One important edge case is a grid containing only zeros. In this scenario, there are no cubes anywhere in the structure. A naive implementation might accidentally count rows or columns incorrectly if maximums are initialized improperly. The implementation handles this safely because row and column maximums remain zero, and the top projection counts only values greater than zero.

Another important case is a single cell grid such as [[5]]. Here, the same stack contributes to all three projections simultaneously. The top view contributes 1, while the row and column projections each contribute 5. The implementation naturally handles this because it independently computes each projection.

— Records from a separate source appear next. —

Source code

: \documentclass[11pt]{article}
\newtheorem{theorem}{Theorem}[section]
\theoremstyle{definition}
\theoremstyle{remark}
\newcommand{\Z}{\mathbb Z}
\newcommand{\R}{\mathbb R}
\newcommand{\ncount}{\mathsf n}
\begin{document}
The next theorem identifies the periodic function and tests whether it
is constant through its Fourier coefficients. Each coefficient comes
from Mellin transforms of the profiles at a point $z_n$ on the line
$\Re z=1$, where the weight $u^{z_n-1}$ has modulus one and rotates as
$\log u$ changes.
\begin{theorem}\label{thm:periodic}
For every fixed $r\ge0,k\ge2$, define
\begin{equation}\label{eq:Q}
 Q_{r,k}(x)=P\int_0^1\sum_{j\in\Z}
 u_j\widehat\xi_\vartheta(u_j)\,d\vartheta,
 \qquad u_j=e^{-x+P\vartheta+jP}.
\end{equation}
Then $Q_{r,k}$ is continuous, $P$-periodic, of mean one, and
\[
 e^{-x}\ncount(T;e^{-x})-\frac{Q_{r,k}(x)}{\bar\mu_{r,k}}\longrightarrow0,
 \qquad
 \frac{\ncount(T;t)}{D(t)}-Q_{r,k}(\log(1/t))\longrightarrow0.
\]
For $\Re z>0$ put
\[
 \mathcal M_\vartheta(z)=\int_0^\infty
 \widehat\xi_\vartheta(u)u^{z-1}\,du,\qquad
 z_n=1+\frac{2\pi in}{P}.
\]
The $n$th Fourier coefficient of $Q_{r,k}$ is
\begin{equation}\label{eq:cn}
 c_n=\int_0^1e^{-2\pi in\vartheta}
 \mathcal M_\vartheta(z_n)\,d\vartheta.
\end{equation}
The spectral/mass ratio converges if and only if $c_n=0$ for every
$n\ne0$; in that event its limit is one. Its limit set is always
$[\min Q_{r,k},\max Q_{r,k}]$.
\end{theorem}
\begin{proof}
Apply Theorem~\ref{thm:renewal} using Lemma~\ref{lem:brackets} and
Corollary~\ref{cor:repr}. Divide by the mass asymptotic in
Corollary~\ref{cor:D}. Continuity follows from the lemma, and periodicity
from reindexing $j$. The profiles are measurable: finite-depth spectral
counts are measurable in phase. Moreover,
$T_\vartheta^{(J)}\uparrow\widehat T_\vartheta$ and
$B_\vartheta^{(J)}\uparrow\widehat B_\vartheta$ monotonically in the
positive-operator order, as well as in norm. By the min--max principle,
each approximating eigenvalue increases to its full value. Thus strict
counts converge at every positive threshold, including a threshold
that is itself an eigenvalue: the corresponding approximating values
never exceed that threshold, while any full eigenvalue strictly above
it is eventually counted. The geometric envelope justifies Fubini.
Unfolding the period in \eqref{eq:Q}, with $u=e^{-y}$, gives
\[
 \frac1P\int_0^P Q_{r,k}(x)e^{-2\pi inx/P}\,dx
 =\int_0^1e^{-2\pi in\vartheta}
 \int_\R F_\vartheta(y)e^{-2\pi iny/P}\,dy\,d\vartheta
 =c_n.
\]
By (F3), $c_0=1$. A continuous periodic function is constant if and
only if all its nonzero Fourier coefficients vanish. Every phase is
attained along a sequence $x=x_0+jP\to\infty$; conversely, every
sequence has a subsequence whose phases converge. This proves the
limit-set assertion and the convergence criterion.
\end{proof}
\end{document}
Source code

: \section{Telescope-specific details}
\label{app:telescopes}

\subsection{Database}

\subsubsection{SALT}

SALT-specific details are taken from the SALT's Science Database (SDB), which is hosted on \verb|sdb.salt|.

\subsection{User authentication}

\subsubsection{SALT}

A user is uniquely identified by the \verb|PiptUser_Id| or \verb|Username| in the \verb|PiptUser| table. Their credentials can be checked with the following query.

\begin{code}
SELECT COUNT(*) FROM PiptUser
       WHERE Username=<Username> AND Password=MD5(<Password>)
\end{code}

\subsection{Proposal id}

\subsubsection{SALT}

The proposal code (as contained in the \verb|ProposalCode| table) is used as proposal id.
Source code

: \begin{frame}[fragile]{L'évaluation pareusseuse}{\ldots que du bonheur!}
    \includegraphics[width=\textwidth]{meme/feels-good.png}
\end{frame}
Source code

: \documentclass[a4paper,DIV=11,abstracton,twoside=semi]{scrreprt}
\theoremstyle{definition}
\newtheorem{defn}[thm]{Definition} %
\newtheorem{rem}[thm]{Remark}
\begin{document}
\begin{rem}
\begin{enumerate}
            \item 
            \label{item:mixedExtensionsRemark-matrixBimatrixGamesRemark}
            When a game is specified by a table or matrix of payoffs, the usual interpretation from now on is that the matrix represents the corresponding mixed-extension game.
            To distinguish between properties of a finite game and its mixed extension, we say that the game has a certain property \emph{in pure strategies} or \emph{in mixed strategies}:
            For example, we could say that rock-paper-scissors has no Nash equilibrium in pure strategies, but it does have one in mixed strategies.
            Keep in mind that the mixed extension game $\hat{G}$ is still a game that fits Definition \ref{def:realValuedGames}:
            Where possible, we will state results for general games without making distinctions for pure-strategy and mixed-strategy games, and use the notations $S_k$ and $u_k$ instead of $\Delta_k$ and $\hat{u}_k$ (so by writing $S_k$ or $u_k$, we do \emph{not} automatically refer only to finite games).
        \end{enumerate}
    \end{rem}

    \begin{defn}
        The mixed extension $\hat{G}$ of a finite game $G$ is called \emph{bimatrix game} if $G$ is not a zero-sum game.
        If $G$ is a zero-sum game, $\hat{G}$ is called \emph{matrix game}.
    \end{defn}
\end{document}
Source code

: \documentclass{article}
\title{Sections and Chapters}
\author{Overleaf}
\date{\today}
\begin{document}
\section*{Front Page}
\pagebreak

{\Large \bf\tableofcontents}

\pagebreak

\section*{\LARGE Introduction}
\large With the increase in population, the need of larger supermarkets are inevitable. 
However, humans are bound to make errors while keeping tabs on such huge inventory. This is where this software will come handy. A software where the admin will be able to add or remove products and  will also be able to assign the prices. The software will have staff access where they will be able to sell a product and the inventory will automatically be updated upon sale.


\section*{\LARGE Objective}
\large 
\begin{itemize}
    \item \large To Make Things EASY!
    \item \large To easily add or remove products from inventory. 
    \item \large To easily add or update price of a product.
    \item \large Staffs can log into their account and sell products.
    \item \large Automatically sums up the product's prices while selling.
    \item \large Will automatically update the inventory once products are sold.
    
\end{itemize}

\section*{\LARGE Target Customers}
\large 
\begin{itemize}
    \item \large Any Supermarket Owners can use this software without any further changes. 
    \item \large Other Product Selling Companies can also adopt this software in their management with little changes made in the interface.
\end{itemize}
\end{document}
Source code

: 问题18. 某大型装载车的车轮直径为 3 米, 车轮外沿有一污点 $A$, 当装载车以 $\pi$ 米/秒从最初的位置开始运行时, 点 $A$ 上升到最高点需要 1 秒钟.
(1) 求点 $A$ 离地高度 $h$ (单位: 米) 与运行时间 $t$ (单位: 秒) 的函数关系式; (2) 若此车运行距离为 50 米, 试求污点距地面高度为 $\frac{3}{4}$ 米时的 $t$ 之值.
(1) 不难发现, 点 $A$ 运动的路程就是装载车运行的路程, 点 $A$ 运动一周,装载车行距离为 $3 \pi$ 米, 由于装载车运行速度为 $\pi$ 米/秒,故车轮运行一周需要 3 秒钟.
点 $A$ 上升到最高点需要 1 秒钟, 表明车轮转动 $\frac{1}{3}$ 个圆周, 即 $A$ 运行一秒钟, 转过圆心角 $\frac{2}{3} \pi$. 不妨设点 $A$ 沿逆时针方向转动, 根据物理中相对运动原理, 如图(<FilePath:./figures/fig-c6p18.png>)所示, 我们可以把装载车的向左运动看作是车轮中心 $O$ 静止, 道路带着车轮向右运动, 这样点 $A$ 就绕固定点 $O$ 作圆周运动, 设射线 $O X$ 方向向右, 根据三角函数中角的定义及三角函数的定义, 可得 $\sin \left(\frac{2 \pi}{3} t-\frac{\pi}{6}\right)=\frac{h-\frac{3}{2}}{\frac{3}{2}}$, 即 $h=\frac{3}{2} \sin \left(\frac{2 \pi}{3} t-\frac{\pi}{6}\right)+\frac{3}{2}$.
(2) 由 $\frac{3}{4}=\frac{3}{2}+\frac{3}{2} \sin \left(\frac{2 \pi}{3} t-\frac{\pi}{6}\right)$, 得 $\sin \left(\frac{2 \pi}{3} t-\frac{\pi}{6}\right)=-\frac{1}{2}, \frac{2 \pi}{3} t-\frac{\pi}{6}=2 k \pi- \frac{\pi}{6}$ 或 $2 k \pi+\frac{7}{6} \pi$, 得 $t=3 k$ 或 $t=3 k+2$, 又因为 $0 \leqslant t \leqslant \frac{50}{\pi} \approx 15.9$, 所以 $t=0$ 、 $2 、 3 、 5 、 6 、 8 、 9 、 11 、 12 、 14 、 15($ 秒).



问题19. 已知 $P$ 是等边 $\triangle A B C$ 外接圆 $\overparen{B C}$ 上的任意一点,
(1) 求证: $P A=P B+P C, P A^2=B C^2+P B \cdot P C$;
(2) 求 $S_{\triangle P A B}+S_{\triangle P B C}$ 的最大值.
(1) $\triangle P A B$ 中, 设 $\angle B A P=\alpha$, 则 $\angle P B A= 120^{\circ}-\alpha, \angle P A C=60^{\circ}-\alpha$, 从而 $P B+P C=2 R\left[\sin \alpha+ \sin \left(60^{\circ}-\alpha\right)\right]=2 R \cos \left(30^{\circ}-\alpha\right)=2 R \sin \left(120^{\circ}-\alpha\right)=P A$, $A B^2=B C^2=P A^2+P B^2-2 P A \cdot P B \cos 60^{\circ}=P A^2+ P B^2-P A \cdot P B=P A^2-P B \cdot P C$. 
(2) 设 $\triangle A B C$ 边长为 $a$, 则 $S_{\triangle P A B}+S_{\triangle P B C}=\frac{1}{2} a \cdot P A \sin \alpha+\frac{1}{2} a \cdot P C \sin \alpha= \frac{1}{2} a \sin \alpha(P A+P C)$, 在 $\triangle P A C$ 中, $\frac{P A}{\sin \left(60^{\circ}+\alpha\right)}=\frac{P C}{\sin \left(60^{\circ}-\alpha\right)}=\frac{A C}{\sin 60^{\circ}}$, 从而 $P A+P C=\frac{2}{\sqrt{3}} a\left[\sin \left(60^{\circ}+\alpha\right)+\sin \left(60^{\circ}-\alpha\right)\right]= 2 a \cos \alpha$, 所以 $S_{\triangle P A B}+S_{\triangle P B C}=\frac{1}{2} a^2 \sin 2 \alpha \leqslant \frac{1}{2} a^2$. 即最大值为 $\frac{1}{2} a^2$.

A third important edge case is sparse grids with many zeros between tall stacks. For example:

[
    [0, 0, 10],
    [0, 0, 0],
    [5, 0, 0]
]

A buggy implementation might incorrectly ignore isolated stacks when computing row or column maximums. This solution correctly scans every row and column independently, ensuring all visible stacks contribute properly to the final answer.

A final edge case involves repeated maximum values in rows or columns. For example:

[
    [4, 4],
    [4, 4]
]

The row projection should count only one maximum per row, not both cells. The implementation uses max(row) and column maximum tracking, so each row and column contributes exactly once regardless of how many cells share the same maximum height.